### What is being asked
Please find all lines containing "圣吉列斯说" in the listing below and copy them.

**** Information shown ****

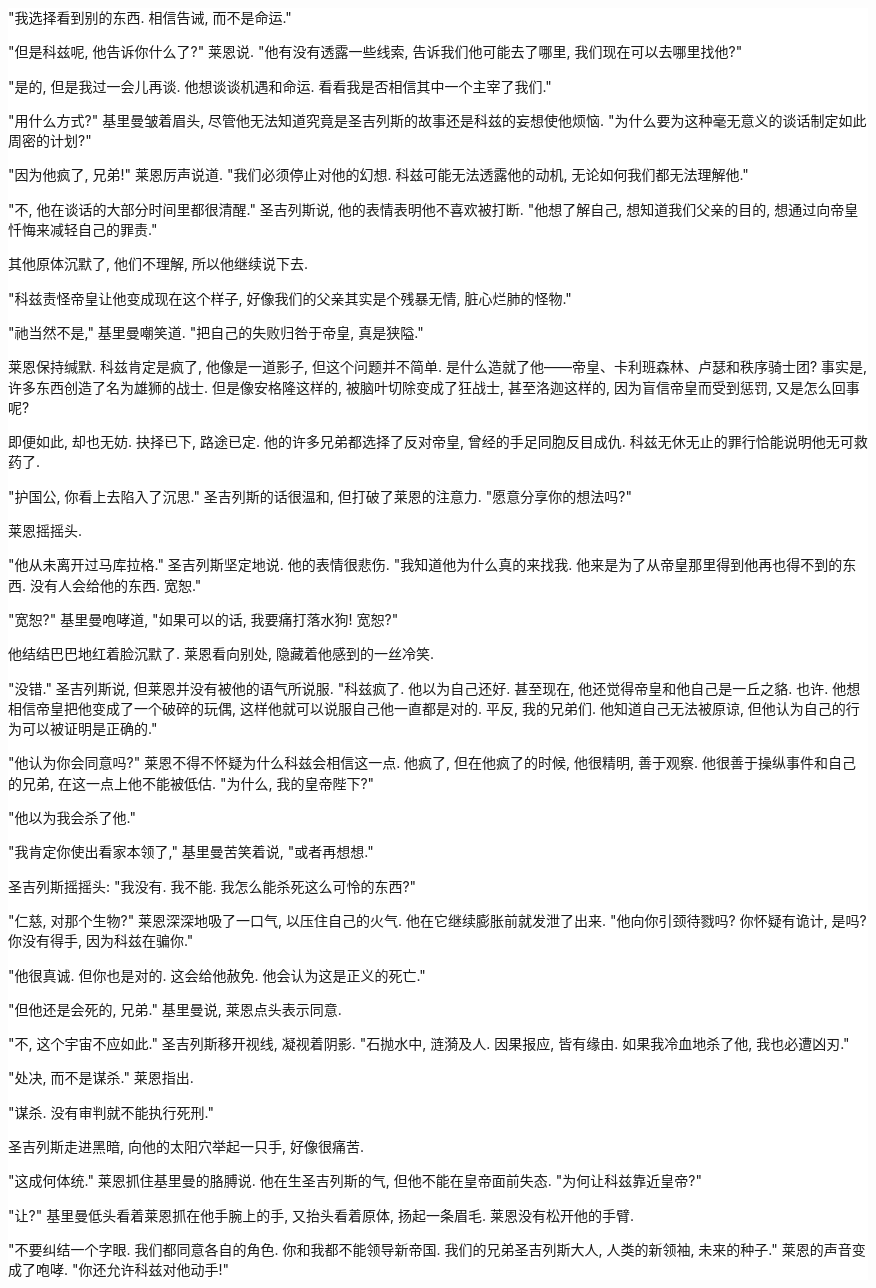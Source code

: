 "我选择看到别的东西. 相信告诫, 而不是命运."

"但是科兹呢, 他告诉你什么了?" 莱恩说. "他有没有透露一些线索, 告诉我们他可能去了哪里, 我们现在可以去哪里找他?"

"是的, 但是我过一会儿再谈. 他想谈谈机遇和命运. 看看我是否相信其中一个主宰了我们."

"用什么方式?" 基里曼皱着眉头, 尽管他无法知道究竟是圣吉列斯的故事还是科兹的妄想使他烦恼. "为什么要为这种毫无意义的谈话制定如此周密的计划?"

"因为他疯了, 兄弟!" 莱恩厉声说道. "我们必须停止对他的幻想. 科兹可能无法透露他的动机, 无论如何我们都无法理解他."

"不, 他在谈话的大部分时间里都很清醒." 圣吉列斯说, 他的表情表明他不喜欢被打断. "他想了解自己, 想知道我们父亲的目的, 想通过向帝皇忏悔来减轻自己的罪责."

其他原体沉默了, 他们不理解, 所以他继续说下去.

"科兹责怪帝皇让他变成现在这个样子, 好像我们的父亲其实是个残暴无情, 脏心烂肺的怪物."

"祂当然不是," 基里曼嘲笑道. "把自己的失败归咎于帝皇, 真是狭隘."

莱恩保持缄默. 科兹肯定是疯了, 他像是一道影子, 但这个问题并不简单. 是什么造就了他——帝皇、卡利班森林、卢瑟和秩序骑士团? 事实是, 许多东西创造了名为雄狮的战士. 但是像安格隆这样的, 被脑叶切除变成了狂战士, 甚至洛迦这样的, 因为盲信帝皇而受到惩罚, 又是怎么回事呢?

即便如此, 却也无妨. 抉择已下, 路途已定. 他的许多兄弟都选择了反对帝皇, 曾经的手足同胞反目成仇. 科兹无休无止的罪行恰能说明他无可救药了.

"护国公, 你看上去陷入了沉思." 圣吉列斯的话很温和, 但打破了莱恩的注意力. "愿意分享你的想法吗?"

莱恩摇摇头.

"他从未离开过马库拉格." 圣吉列斯坚定地说. 他的表情很悲伤. "我知道他为什么真的来找我. 他来是为了从帝皇那里得到他再也得不到的东西. 没有人会给他的东西. 宽恕."

"宽恕?" 基里曼咆哮道, "如果可以的话, 我要痛打落水狗! 宽恕?"

他结结巴巴地红着脸沉默了. 莱恩看向别处, 隐藏着他感到的一丝冷笑.

"没错." 圣吉列斯说, 但莱恩并没有被他的语气所说服. "科兹疯了. 他以为自己还好. 甚至现在, 他还觉得帝皇和他自己是一丘之貉. 也许. 他想相信帝皇把他变成了一个破碎的玩偶, 这样他就可以说服自己他一直都是对的. 平反, 我的兄弟们. 他知道自己无法被原谅, 但他认为自己的行为可以被证明是正确的."

"他认为你会同意吗?" 莱恩不得不怀疑为什么科兹会相信这一点. 他疯了, 但在他疯了的时候, 他很精明, 善于观察. 他很善于操纵事件和自己的兄弟, 在这一点上他不能被低估. "为什么, 我的皇帝陛下?"

"他以为我会杀了他."

"我肯定你使出看家本领了," 基里曼苦笑着说, "或者再想想."

圣吉列斯摇摇头: "我没有. 我不能. 我怎么能杀死这么可怜的东西?"

"仁慈, 对那个生物?" 莱恩深深地吸了一口气, 以压住自己的火气. 他在它继续膨胀前就发泄了出来. "他向你引颈待戮吗? 你怀疑有诡计, 是吗? 你没有得手, 因为科兹在骗你."

"他很真诚. 但你也是对的. 这会给他赦免. 他会认为这是正义的死亡."

"但他还是会死的, 兄弟." 基里曼说, 莱恩点头表示同意.

"不, 这个宇宙不应如此." 圣吉列斯移开视线, 凝视着阴影. "石抛水中, 涟漪及人. 因果报应, 皆有缘由. 如果我冷血地杀了他, 我也必遭凶刃."

"处决, 而不是谋杀." 莱恩指出.

"谋杀. 没有审判就不能执行死刑."

圣吉列斯走进黑暗, 向他的太阳穴举起一只手, 好像很痛苦.

"这成何体统." 莱恩抓住基里曼的胳膊说. 他在生圣吉列斯的气, 但他不能在皇帝面前失态. "为何让科兹靠近皇帝?"

"让?" 基里曼低头看着莱恩抓在他手腕上的手, 又抬头看着原体, 扬起一条眉毛. 莱恩没有松开他的手臂.

"不要纠结一个字眼. 我们都同意各自的角色. 你和我都不能领导新帝国. 我们的兄弟圣吉列斯大人, 人类的新领袖, 未来的种子." 莱恩的声音变成了咆哮. "你还允许科兹对他动手!"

****

### Response area
"不, 他在谈话的大部分时间里都很清醒." 圣吉列斯说, 他的表情表明他不喜欢被打断. "他想了解自己, 想知道我们父亲的目的, 想通过向帝皇忏悔来减轻自己的罪责."
"没错." 圣吉列斯说, 但莱恩并没有被他的语气所说服. "科兹疯了. 他以为自己还好. 甚至现在, 他还觉得帝皇和他自己是一丘之貉. 也许. 他想相信帝皇把他变成了一个破碎的玩偶, 这样他就可以说服自己他一直都是对的. 平反, 我的兄弟们. 他知道自己无法被原谅, 但他认为自己的行为可以被证明是正确的."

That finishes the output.